- **Brief**: Apart from the pictures, every entry below should be repeated exactly.
-----
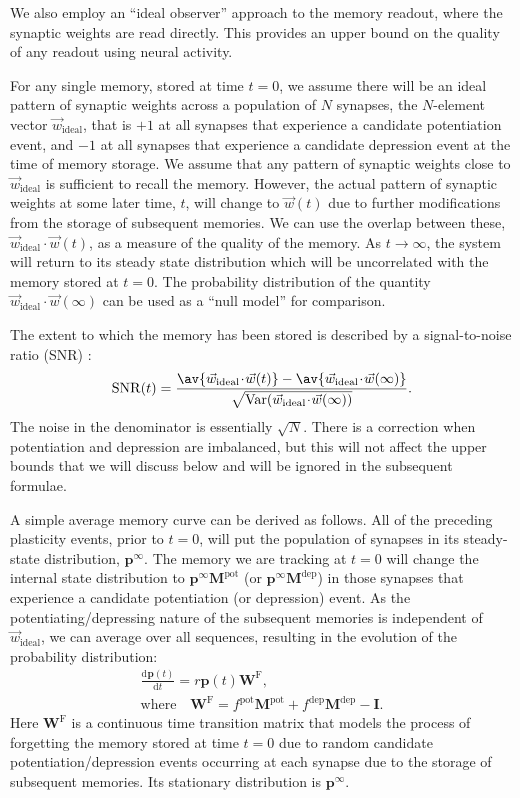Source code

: \documentclass[9pt,twocolumn,twoside,lineno]{pnas-new}
\newcommand{\cdt}{\!\cdot\!}
\newcommand{\diff}[3][]{\frac{\mathrm{d}^{#1} #2}{\mathrm{d}{#3}^{#1}}}
\DeclareMathOperator{\var}{Var}
\DeclareMathOperator{\snr}{SNR}
\newcommand{\wv}{\vec{w}}
\newcommand{\wvi}{\vec{w}_\text{ideal}}
\newcommand{\I}{\mathbf{I}}
\newcommand{\prob}{\mathbf{p}}
\newcommand{\eq}{\prob^\infty}
\newcommand{\W}{\mathbf{W}}
\newcommand{\M}{\mathbf{M}}
\newcommand{\frg}{\W^{\mathrm{F}}}
\newcommand{\pot}{^{\text{pot}}}
\newcommand{\dep}{^{\text{dep}}}
\begin{document}
We also employ an ``ideal observer'' approach to the memory readout, where the synaptic weights are read directly.
This provides an upper bound on the quality of any readout using neural activity.

For any single memory, stored at time $t=0$, we assume there will be an ideal pattern of synaptic weights across a population of $N$ synapses, the $N$-element vector $\wvi$, that is $+1$ at all synapses that experience a candidate potentiation event, and $-1$ at all synapses that experience a candidate depression event at the time of memory storage.
We assume that any pattern of synaptic weights close to $\wvi$ is sufficient to recall the memory.
However, the actual pattern of synaptic weights at some later time, $t$, will change to $\wv(t)$ due to further modifications from the storage of subsequent memories.
We can use the overlap between these, $\wvi\cdt\wv(t)$, as a measure of the quality of the memory.
As $t\to\infty$, the system will return to its steady state distribution which will be uncorrelated with the memory stored at $t=0$.
The probability distribution of the quantity $\wvi\cdt\wv(\infty)$ can be used as a ``null model'' for comparison.

The extent to which the memory has been stored is described by a signal-to-noise ratio (SNR) \cite{Fusi2005cascade,Fusi2007multistate}:
%
\begin{equation}\label{eq:SNRdef}
  \snr(t) = \frac{\av{\wv_\text{ideal}\cdt\wv(t)} - \av{\wv_\text{ideal}\cdt\wv(\infty)}}
     {\sqrt{\var(\wv_\text{ideal}\cdt\wv(\infty))}}.
\end{equation}
%
The noise in the denominator is essentially $\sqrt{N}$.
There is a correction when potentiation and depression are imbalanced, but this will not affect the upper bounds that we will discuss below and will be ignored in the subsequent formulae.

A simple average memory curve can be derived as follows.
All of the preceding plasticity events, prior to $t=0$, will put the population of synapses in its steady-state distribution, $\eq$.
The memory we are tracking at $t=0$ will change the internal state distribution to $\eq\M\pot$ (or $\eq\M\dep$) in those synapses that experience a candidate potentiation (or depression) event.
As the potentiating/depressing nature of the subsequent memories is independent of $\wvi$, we can average over all sequences, resulting in the evolution of the probability distribution:
%
\begin{multline}\label{eq:evol}
  \diff{\prob(t)}{t} = r\prob(t)\frg,
  \\ \text{where} \quad
  \frg = f\pot\M\pot + f\dep\M\dep - \I.
\end{multline}
%
Here $\frg$ is a continuous time transition matrix that models the process of forgetting the memory stored at time $t=0$ due to random candidate potentiation/depression events occurring at each synapse due to the storage of subsequent memories.
Its stationary distribution is $\eq$.
\end{document}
-----
- **Response area**:
Source code

: \documentclass[9pt,twocolumn,twoside,lineno]{pnas-new}
\newcommand{\cdt}{\!\cdot\!}
\newcommand{\diff}[3][]{\frac{\mathrm{d}^{#1} #2}{\mathrm{d}{#3}^{#1}}}
\DeclareMathOperator{\var}{Var}
\DeclareMathOperator{\snr}{SNR}
\newcommand{\wv}{\vec{w}}
\newcommand{\wvi}{\vec{w}_\text{ideal}}
\newcommand{\I}{\mathbf{I}}
\newcommand{\prob}{\mathbf{p}}
\newcommand{\eq}{\prob^\infty}
\newcommand{\W}{\mathbf{W}}
\newcommand{\M}{\mathbf{M}}
\newcommand{\frg}{\W^{\mathrm{F}}}
\newcommand{\pot}{^{\text{pot}}}
\newcommand{\dep}{^{\text{dep}}}
\begin{document}
We also employ an ``ideal observer'' approach to the memory readout, where the synaptic weights are read directly.
This provides an upper bound on the quality of any readout using neural activity.

For any single memory, stored at time $t=0$, we assume there will be an ideal pattern of synaptic weights across a population of $N$ synapses, the $N$-element vector $\wvi$, that is $+1$ at all synapses that experience a candidate potentiation event, and $-1$ at all synapses that experience a candidate depression event at the time of memory storage.
We assume that any pattern of synaptic weights close to $\wvi$ is sufficient to recall the memory.
However, the actual pattern of synaptic weights at some later time, $t$, will change to $\wv(t)$ due to further modifications from the storage of subsequent memories.
We can use the overlap between these, $\wvi\cdt\wv(t)$, as a measure of the quality of the memory.
As $t\to\infty$, the system will return to its steady state distribution which will be uncorrelated with the memory stored at $t=0$.
The probability distribution of the quantity $\wvi\cdt\wv(\infty)$ can be used as a ``null model'' for comparison.

The extent to which the memory has been stored is described by a signal-to-noise ratio (SNR) \cite{Fusi2005cascade,Fusi2007multistate}:
%
\begin{equation}\label{eq:SNRdef}
  \snr(t) = \frac{\av{\wv_\text{ideal}\cdt\wv(t)} - \av{\wv_\text{ideal}\cdt\wv(\infty)}}
     {\sqrt{\var(\wv_\text{ideal}\cdt\wv(\infty))}}.
\end{equation}
%
The noise in the denominator is essentially $\sqrt{N}$.
There is a correction when potentiation and depression are imbalanced, but this will not affect the upper bounds that we will discuss below and will be ignored in the subsequent formulae.

A simple average memory curve can be derived as follows.
All of the preceding plasticity events, prior to $t=0$, will put the population of synapses in its steady-state distribution, $\eq$.
The memory we are tracking at $t=0$ will change the internal state distribution to $\eq\M\pot$ (or $\eq\M\dep$) in those synapses that experience a candidate potentiation (or depression) event.
As the potentiating/depressing nature of the subsequent memories is independent of $\wvi$, we can average over all sequences, resulting in the evolution of the probability distribution:
%
\begin{multline}\label{eq:evol}
  \diff{\prob(t)}{t} = r\prob(t)\frg,
  \\ \text{where} \quad
  \frg = f\pot\M\pot + f\dep\M\dep - \I.
\end{multline}
%
Here $\frg$ is a continuous time transition matrix that models the process of forgetting the memory stored at time $t=0$ due to random candidate potentiation/depression events occurring at each synapse due to the storage of subsequent memories.
Its stationary distribution is $\eq$.
\end{document}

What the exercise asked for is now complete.